▶ [Your task] Copy each line of the data below with the word "images".

▶ [The data]
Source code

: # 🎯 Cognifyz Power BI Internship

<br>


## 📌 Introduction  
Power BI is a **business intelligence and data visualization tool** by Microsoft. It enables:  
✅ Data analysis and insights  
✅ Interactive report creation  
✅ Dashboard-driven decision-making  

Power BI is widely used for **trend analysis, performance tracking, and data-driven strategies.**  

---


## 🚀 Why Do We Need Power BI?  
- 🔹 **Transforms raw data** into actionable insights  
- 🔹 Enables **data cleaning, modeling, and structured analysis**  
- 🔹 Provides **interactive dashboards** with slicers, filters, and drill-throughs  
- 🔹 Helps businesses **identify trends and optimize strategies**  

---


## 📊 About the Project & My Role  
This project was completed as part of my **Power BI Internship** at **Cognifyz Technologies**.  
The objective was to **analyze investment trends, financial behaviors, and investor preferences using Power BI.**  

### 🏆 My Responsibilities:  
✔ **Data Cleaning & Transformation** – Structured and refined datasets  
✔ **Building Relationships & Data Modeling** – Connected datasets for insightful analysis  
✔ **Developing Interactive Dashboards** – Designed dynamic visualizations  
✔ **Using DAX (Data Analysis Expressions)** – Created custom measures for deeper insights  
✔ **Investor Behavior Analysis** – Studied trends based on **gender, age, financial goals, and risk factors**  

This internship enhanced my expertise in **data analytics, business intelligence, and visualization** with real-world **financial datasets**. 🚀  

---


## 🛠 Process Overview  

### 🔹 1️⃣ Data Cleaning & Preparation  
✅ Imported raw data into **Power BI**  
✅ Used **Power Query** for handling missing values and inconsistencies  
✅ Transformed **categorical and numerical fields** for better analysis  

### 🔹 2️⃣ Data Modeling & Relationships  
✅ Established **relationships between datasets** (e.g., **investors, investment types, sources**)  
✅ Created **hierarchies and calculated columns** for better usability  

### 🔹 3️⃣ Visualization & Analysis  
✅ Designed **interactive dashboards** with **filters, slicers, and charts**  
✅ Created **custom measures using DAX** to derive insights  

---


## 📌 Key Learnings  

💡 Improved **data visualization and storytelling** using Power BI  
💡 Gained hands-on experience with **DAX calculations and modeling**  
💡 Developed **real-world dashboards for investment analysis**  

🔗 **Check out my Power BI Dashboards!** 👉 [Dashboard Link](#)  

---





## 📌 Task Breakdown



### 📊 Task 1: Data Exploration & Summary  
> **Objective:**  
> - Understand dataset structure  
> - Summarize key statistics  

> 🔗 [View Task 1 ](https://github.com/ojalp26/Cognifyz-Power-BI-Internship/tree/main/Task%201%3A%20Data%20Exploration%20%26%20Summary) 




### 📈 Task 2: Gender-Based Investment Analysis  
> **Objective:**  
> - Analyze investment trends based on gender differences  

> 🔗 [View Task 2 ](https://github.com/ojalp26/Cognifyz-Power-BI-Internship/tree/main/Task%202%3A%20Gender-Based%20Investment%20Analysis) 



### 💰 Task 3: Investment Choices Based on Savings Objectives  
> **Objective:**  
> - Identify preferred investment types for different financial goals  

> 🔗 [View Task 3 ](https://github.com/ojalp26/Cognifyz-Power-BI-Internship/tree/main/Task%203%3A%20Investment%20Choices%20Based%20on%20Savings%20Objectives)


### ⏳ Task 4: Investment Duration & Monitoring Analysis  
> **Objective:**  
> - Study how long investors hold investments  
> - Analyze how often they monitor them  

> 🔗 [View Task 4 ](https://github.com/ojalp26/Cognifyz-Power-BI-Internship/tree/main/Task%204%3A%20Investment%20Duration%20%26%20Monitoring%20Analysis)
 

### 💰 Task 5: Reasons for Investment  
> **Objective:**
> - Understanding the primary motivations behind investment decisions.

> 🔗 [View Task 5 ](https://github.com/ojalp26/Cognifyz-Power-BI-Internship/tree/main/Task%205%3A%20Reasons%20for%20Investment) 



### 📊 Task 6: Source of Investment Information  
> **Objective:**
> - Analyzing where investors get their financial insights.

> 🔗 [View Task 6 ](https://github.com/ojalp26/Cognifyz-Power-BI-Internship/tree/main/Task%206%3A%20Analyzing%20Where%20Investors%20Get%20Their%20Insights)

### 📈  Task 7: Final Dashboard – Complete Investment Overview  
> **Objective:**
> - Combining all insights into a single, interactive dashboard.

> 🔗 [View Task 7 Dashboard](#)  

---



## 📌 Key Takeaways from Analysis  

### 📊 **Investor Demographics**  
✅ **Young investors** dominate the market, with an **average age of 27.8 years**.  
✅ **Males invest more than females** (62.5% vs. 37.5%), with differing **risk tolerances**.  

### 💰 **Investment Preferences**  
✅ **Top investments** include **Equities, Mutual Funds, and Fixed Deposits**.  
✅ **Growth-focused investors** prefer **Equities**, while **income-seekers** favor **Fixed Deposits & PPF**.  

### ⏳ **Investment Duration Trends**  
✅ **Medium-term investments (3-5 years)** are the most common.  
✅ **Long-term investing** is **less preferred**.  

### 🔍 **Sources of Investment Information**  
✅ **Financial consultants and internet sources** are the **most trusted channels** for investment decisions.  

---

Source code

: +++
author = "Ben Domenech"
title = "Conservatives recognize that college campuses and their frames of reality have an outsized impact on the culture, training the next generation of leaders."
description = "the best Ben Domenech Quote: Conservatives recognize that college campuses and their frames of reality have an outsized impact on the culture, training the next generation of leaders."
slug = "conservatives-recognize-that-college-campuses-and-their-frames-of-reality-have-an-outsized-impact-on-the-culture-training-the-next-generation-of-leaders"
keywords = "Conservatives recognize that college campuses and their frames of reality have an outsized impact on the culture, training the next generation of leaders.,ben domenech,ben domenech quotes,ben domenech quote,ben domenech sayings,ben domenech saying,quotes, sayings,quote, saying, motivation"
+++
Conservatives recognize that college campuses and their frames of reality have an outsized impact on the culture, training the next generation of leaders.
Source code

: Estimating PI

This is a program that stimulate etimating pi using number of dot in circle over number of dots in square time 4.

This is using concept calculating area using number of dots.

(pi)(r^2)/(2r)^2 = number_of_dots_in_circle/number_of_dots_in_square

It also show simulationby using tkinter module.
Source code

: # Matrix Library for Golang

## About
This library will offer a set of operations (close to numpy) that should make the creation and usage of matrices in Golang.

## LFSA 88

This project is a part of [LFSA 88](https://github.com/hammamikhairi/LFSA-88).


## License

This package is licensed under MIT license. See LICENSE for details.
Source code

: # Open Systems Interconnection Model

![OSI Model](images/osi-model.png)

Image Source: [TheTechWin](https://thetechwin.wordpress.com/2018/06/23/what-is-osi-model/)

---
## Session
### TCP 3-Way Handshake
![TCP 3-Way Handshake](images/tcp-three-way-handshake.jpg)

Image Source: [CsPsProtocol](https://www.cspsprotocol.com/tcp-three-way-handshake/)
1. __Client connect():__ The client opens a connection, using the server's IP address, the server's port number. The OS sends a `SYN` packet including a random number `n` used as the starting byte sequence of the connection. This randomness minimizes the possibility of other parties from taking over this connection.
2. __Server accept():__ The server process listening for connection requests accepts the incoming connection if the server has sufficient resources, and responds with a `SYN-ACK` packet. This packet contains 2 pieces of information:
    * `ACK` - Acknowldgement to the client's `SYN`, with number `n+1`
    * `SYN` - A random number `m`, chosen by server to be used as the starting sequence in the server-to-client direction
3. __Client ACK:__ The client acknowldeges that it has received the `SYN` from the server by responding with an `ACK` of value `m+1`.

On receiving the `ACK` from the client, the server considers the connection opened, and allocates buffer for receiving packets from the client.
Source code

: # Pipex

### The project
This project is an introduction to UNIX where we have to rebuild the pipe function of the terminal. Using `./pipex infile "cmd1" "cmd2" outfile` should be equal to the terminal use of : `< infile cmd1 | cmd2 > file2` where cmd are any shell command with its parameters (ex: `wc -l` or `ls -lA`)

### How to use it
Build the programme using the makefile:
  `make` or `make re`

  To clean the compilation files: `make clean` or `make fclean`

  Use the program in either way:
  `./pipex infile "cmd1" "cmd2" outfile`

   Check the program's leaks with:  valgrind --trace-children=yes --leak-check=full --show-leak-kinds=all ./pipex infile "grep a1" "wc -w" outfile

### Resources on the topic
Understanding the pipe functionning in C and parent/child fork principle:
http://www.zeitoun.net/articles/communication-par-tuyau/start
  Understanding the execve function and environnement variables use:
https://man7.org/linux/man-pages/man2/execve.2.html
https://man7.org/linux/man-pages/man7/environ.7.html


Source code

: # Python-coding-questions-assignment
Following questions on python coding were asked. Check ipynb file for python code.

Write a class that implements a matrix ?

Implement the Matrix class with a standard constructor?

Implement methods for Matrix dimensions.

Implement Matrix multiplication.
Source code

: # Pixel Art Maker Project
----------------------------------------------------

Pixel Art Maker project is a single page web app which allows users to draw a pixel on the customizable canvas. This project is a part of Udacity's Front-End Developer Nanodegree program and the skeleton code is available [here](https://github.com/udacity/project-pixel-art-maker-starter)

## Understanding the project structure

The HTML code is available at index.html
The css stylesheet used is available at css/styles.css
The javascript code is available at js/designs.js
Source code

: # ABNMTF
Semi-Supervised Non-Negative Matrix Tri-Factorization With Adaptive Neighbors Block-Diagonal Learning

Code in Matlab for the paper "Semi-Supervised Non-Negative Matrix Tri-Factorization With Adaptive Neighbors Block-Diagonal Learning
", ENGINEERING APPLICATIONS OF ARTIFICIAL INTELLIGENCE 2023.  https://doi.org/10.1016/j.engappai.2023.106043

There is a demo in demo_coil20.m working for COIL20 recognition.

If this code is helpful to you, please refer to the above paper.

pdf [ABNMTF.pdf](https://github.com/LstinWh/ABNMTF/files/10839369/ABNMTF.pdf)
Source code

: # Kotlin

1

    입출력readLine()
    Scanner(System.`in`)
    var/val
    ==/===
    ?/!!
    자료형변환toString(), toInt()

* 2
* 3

▶ [Solution for this problem]
![OSI Model](images/osi-model.png)
![TCP 3-Way Handshake](images/tcp-three-way-handshake.jpg)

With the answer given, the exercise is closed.